A ilha é a da Madeira. O cenário é o do Porto do Funchal. Na manhã do dia 3 de dezembro de 1916, quatro navios encontram-se fundeados na baía da capital madeirense, distribuídos quase que na forma de um quadrado. São eles o vapor armado francês Kanguroo, o iate norte-americano Eleonor A. Percy, a fragata francesa La Surprise e o vapor britânico Dácia (ao serviço dos franceses), ambos acabados de chegar ao porto. Nas águas madeirenses, naquele momento, estava também o submarino alemão U-38, ainda que invisível à superfície.
Pelas 8:30 horas aconteceu a primeira explosão. A La Surprise é torpedeada no paiol. Em terra, devido ao local da explosão, “deduzira-se que a deflagração se devera a algum acidente”, refere o historiador Paulo Miguel Rodrigues. Junto à fragata, uma barca de abastecimento da firma Blandy afunda-se ao mesmo tempo.
Cinco minutos depois era a vez de o Kanguroo ser atingido por um segundo torpedo.

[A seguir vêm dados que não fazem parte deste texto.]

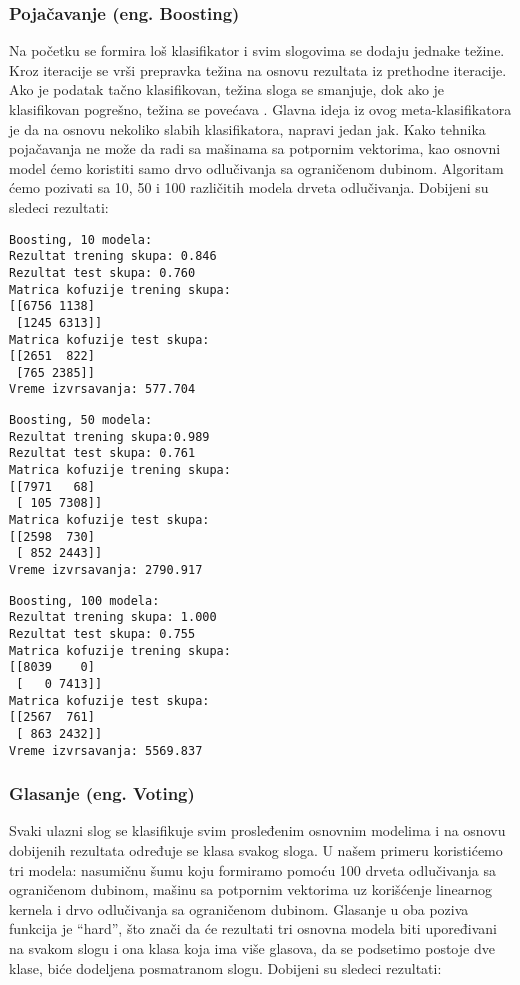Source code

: \documentclass[a4paper]{article}
\begin{document}
\subsubsection{Pojačavanje (eng. Boosting)}
Na početku se formira loš klasifikator i svim slogovima se dodaju jednake težine.
Kroz iteracije se vrši prepravka težina na osnovu rezultata iz prethodne iteracije. Ako je podatak
tačno klasifikovan, težina sloga se smanjuje, dok ako je klasifikovan pogrešno, težina se povećava \cite{Boosting} .
Glavna ideja iz ovog meta-klasifikatora je da na osnovu nekoliko slabih klasifikatora, napravi jedan
jak. Kako tehnika pojačavanja ne može da radi sa mašinama sa potpornim vektorima, kao osnovni
model ćemo koristiti samo drvo odlučivanja sa ograničenom dubinom.
Algoritam ćemo pozivati sa  10, 50 i 100 različitih modela drveta odlučivanja.
Dobijeni su sledeci rezultati:

\begin{tcolorbox}
\begin{verbatim}
Boosting, 10 modela:
Rezultat trening skupa: 0.846
Rezultat test skupa: 0.760
Matrica kofuzije trening skupa:
[[6756 1138]
 [1245 6313]]
Matrica kofuzije test skupa:
[[2651  822]
 [765 2385]]
Vreme izvrsavanja: 577.704
\end{verbatim}
\end{tcolorbox}

\begin{tcolorbox}
\begin{verbatim} 
Boosting, 50 modela:
Rezultat trening skupa:0.989
Rezultat test skupa: 0.761
Matrica kofuzije trening skupa:
[[7971   68]
 [ 105 7308]]
Matrica kofuzije test skupa:
[[2598  730]
 [ 852 2443]]
Vreme izvrsavanja: 2790.917
\end{verbatim}
\end{tcolorbox}

\begin{tcolorbox}
\begin{verbatim}
Boosting, 100 modela:
Rezultat trening skupa: 1.000
Rezultat test skupa: 0.755
Matrica kofuzije trening skupa:
[[8039    0]
 [   0 7413]]
Matrica kofuzije test skupa:
[[2567  761]
 [ 863 2432]]
Vreme izvrsavanja: 5569.837
\end{verbatim}
\end{tcolorbox}

\subsubsection {Glasanje (eng. Voting)}
Svaki ulazni slog se klasifikuje svim prosleđenim osnovnim modelima i na osnovu
dobijenih rezultata određuje se klasa svakog sloga\cite{Voting}. U našem primeru koristićemo tri modela:
nasumičnu šumu koju formiramo pomoću 100 drveta odlučivanja sa ograničenom dubinom,
mašinu sa potpornim vektorima uz korišćenje linearnog kernela i drvo odlučivanja sa
ograničenom dubinom.
Glasanje u oba poziva funkcija je “hard”, što znači da će rezultati tri osnovna modela biti
upoređivani na svakom slogu i ona klasa koja ima više glasova, da se podsetimo postoje dve klase,
biće dodeljena posmatranom slogu.
Dobijeni su sledeci rezultati:
\end{document}
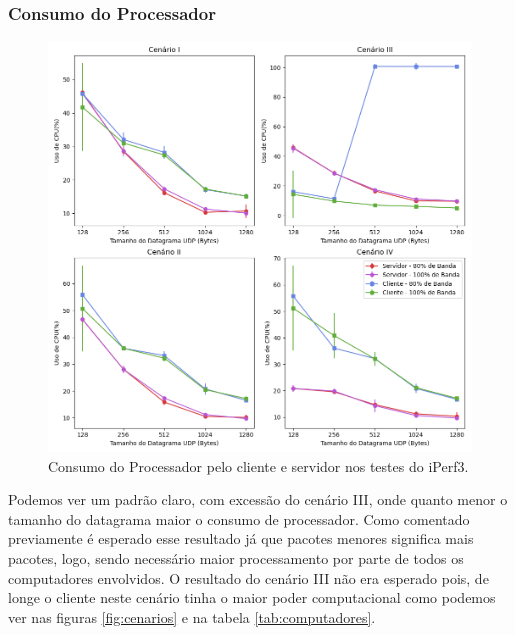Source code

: \subsubsection{Consumo do Processador}

\begin{figure}[H]
    \centering
    \includegraphics[width=0.9\linewidth]{sources/fig-cpu.png}
    \caption{Consumo do Processador pelo cliente e servidor nos testes do iPerf3.}
    \label{fig:cpu}
\end{figure}

Podemos ver um padrão claro, com excessão do cenário III, onde quanto menor o tamanho do datagrama maior o consumo de processador. Como comentado previamente é esperado esse resultado já que pacotes menores significa mais pacotes, logo, sendo necessário maior processamento por parte de todos os computadores envolvidos. O resultado do cenário III não era esperado pois, de longe o cliente neste cenário tinha o maior poder computacional como podemos ver nas figuras \ref{fig:cenarios} e na tabela \ref{tab:computadores}.




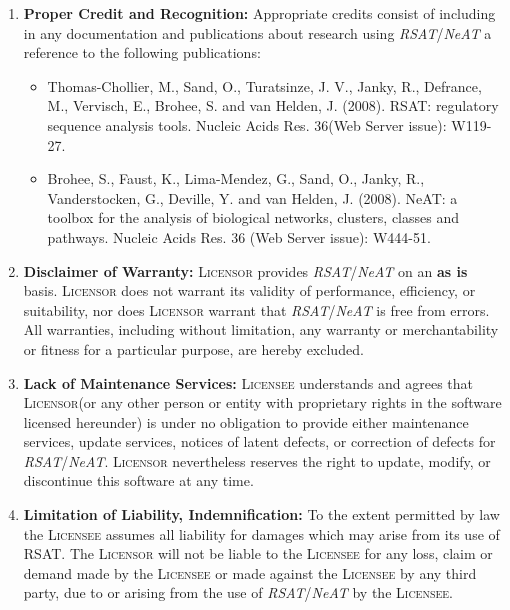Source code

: \documentclass[12pt]{article}
\newcommand{\RSAT}[0]{\emph{RSAT}\xspace}
\newcommand{\NeAT}[0]{\emph{NeAT}\xspace}
\newcommand{\Licensor}[0]{\textsc{Licensor}\xspace}
\newcommand{\Licensee}[0]{\textsc{Licensee}\xspace}
\newcommand{\Paragraph}[2]{\item \textbf{#1:} #2}
\begin{document}
\begin{enumerate}
  \Paragraph{Proper Credit and Recognition}{Appropriate credits consist 
    of including in any documentation and publications about research
    using \RSAT/\NeAT a reference to the following publications: 
    \begin{itemize}
    \item [\RSAT] Thomas-Chollier, M., Sand, O., Turatsinze, J. V., Janky, R.,
      Defrance, M., Vervisch, E., Brohee, S. and van Helden,
      J. (2008). RSAT: regulatory sequence analysis tools. Nucleic Acids
      Res. 36(Web Server issue): W119-27.  
    \item [\NeAT]  Brohee, S., Faust, K., Lima-Mendez, G., Sand, O., Janky, R., Vanderstocken, G., 
      Deville, Y. and van Helden, J. (2008). NeAT: a toolbox for the analysis of biological
      networks, clusters, classes and pathways. Nucleic Acids Res. 36 (Web Server issue): 
      W444-51.
    \end{itemize}
  }

  \Paragraph{Disclaimer of Warranty}{\Licensor provides \RSAT/\NeAT 
    on an \textbf{as is} basis. \Licensor does not warrant its validity of 
    performance, efficiency, or suitability, nor does \Licensor warrant 
    that \RSAT/\NeAT is free from errors. All warranties, 
    including without limitation, any warranty or merchantability or 
    fitness for a particular purpose, are hereby excluded.
  }

  \Paragraph{Lack of Maintenance Services}{\Licensee understands and 
    agrees that \Licensor (or any other person or entity with proprietary
    rights in the software licensed hereunder) is under no obligation to
    provide either maintenance services, update services, notices of
    latent defects, or correction of defects for \RSAT/\NeAT.  \Licensor
    nevertheless reserves the right to update, modify, or discontinue this
    software at any time.  }

  \Paragraph{Limitation of Liability, Indemnification}{
    To the extent permitted by law the \Licensee assumes all liability for
    damages which may arise from its use of RSAT. The \Licensor will not
    be liable to the \Licensee for any loss, claim or demand made by the
    \Licensee or made against the \Licensee by any third party, due to or
    arising from the use of \RSAT/\NeAT by the \Licensee.

}
\end{enumerate}
\end{document}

Quase de seguida, o U-38 terá passado ao largo, pela popa do vapor armado e, com o seu terceiro e último torpedo, atingiu o Dácia.
No mar, a única tentativa de defesa veio do Kanguroo: 25 disparos, sem nenhum efeito, enquanto adornava na costa madeirense. O iate norte-americano não foi atacado pela simples razão dos Estados Unidos serem, no momento, um país neutral.
O principal objetivo “do U-38 era afundar o Dácia e a sua escolta. A presença, inesperada, do Kanguroo condicionou a abordagem, mas a sequência dos torpedeamentos comprova como tudo foi facilmente ultrapassado com rapidez”, explica Paulo Miguel Rodrigues, acrescentando que o submarino mostrou “ter alvos definidos, sendo evidente que o capitão-tenente Valentiner possuía informações detalhadas sobre a sua localização”.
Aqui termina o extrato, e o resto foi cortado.